• ASSIGNED TASK: How many lines of the listing below contain "performance"? State the number alone.

______

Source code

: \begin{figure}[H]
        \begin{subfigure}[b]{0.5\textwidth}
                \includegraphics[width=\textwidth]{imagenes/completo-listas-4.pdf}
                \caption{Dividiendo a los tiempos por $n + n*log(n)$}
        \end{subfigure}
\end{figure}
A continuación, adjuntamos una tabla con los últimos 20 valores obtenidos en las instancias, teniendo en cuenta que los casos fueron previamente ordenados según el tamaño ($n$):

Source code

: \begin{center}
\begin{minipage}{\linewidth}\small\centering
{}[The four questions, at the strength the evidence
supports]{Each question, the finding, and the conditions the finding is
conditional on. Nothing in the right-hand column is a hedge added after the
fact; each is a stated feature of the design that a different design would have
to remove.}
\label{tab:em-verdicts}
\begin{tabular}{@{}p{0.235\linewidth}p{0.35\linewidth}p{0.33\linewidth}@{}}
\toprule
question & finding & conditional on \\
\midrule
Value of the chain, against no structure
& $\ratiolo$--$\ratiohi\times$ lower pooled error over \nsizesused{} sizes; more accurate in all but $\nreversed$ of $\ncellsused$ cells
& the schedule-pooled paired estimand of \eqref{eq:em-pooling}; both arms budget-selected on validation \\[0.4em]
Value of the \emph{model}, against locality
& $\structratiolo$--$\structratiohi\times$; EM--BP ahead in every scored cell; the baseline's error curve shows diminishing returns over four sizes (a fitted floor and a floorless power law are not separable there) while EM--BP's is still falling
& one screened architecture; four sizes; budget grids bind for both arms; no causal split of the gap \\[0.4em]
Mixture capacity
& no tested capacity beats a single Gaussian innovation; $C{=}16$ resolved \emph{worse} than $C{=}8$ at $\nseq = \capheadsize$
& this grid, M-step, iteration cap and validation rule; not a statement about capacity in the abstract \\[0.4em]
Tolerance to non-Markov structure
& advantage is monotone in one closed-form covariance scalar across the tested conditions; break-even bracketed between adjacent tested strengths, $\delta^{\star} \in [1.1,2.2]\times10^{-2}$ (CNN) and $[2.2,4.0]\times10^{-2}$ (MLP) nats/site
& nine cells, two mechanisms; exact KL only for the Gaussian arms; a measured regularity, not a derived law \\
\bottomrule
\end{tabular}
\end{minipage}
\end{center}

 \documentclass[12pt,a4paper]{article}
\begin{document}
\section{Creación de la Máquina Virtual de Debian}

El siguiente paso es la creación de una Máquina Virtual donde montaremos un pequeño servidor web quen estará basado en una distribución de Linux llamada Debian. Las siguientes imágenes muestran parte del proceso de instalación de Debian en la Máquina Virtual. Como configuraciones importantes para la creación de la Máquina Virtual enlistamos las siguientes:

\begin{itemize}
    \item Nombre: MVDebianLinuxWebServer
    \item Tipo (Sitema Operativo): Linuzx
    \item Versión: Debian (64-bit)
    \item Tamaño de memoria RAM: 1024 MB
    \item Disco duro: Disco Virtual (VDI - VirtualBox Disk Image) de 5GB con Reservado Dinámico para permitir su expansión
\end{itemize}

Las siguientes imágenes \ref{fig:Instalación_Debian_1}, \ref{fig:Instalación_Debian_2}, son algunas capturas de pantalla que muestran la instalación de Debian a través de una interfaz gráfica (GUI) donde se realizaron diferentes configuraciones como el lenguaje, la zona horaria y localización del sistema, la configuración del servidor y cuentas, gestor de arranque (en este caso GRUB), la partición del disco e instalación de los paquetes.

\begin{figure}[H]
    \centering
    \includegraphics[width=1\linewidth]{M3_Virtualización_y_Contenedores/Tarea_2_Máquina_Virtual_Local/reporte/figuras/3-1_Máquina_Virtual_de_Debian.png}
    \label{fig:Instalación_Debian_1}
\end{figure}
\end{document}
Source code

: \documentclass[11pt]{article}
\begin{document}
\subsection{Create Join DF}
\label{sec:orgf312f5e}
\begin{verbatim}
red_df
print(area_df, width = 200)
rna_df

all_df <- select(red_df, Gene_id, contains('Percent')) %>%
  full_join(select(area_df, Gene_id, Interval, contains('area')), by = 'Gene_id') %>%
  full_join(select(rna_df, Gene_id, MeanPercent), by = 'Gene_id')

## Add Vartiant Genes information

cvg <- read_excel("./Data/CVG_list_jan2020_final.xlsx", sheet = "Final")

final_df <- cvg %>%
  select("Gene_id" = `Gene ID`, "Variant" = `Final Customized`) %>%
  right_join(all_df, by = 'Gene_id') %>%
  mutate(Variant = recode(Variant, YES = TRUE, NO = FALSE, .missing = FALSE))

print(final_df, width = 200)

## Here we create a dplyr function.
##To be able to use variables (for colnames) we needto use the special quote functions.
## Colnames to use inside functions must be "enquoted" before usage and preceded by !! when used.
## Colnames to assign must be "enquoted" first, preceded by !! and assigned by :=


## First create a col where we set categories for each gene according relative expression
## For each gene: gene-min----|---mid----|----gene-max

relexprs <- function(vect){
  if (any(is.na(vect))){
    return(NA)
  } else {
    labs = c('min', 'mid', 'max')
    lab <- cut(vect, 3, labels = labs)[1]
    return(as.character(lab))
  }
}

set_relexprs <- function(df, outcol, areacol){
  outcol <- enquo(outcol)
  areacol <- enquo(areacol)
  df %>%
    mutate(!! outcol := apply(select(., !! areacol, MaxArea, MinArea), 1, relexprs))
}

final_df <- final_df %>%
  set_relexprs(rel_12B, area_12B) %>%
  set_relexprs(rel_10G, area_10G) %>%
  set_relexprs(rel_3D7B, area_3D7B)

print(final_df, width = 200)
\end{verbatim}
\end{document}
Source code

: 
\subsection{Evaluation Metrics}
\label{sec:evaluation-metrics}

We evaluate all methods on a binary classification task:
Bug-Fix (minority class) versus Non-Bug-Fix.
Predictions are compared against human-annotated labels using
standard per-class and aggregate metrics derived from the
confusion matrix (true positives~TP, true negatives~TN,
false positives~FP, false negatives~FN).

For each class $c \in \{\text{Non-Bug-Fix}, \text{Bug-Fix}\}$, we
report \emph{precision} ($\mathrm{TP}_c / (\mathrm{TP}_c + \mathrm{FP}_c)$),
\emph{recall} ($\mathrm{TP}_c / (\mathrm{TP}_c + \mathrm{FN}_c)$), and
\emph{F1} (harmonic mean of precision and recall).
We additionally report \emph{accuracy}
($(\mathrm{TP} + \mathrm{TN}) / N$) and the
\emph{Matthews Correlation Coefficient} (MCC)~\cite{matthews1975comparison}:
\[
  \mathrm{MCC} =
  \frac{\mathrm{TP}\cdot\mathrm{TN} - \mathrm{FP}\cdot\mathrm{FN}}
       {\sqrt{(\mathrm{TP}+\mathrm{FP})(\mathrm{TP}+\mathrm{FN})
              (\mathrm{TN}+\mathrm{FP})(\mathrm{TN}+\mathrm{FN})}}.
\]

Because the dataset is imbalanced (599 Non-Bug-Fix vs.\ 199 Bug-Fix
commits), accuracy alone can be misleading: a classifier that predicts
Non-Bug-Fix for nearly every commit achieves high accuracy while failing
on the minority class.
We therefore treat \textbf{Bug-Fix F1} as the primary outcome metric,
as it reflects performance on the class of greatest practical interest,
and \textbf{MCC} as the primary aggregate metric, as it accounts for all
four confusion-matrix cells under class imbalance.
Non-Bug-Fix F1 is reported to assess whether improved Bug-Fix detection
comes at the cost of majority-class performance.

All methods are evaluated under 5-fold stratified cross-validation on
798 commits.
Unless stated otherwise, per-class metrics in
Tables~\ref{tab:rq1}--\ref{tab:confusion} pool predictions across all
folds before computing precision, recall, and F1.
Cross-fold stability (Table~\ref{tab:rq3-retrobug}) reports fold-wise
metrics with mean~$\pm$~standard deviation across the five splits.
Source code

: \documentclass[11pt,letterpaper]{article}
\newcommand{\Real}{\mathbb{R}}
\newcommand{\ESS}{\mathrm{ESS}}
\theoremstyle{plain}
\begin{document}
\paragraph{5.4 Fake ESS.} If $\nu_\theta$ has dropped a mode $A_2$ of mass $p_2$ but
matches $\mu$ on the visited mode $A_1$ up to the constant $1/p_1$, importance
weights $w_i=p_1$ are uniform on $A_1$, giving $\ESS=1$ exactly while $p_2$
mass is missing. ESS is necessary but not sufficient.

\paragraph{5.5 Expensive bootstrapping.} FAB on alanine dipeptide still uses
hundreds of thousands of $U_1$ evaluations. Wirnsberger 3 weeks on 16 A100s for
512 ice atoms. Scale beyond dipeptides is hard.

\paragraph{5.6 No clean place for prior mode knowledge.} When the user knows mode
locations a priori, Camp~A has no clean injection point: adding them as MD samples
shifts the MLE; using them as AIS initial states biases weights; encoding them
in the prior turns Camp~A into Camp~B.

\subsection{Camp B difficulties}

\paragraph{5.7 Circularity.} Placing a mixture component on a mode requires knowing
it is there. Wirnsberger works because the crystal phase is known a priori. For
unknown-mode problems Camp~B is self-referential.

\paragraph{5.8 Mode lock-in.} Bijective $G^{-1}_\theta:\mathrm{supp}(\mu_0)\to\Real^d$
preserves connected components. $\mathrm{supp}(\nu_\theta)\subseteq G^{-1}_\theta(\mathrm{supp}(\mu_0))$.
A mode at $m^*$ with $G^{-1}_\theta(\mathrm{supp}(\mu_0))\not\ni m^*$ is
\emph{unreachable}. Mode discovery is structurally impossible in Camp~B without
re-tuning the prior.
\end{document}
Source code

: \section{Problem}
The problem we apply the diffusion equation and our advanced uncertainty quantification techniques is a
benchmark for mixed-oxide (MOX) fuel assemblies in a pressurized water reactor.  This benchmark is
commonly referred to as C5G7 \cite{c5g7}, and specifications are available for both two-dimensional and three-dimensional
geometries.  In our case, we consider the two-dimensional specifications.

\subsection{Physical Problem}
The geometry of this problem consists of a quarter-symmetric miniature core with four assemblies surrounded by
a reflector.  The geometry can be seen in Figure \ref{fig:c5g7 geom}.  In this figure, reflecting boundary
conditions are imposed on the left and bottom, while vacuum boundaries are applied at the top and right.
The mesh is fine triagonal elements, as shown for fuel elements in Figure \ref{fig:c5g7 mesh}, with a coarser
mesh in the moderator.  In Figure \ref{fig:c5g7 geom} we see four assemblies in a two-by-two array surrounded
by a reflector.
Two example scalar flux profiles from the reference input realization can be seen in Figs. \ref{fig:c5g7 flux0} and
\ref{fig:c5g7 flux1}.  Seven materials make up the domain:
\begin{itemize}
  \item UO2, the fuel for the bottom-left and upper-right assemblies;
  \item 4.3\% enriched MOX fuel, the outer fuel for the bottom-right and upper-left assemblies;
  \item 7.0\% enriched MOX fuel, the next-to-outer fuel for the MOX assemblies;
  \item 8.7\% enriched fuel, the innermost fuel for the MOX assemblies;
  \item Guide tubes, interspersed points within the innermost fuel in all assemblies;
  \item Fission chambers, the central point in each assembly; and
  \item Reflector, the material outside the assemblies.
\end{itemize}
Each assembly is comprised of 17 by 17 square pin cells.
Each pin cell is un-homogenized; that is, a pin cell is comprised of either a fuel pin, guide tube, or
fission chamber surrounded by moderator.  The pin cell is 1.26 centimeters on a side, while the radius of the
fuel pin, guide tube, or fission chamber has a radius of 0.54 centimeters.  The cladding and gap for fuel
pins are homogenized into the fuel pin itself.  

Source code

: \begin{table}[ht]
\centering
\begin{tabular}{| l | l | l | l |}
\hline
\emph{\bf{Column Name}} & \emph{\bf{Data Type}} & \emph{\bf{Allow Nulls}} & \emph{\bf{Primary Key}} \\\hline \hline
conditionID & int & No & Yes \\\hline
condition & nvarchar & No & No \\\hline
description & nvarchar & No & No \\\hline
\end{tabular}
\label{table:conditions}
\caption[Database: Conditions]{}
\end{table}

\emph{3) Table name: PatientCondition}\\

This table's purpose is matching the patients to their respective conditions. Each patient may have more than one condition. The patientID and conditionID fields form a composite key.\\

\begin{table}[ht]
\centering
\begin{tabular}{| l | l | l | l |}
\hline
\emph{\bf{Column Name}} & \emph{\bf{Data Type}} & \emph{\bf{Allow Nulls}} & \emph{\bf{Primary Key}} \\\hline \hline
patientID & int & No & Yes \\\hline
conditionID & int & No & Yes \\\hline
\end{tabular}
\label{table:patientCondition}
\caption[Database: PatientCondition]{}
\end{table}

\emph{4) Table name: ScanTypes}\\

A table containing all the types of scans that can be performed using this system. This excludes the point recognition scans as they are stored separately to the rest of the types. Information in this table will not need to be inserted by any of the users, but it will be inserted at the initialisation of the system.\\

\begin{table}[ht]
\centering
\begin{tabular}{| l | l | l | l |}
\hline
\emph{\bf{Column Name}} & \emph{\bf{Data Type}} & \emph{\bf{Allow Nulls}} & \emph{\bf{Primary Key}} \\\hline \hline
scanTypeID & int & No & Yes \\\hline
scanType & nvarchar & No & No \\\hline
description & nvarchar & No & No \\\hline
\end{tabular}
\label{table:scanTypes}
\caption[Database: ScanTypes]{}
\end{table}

______

• SOLUTION FOR THIS EXERCISE: 2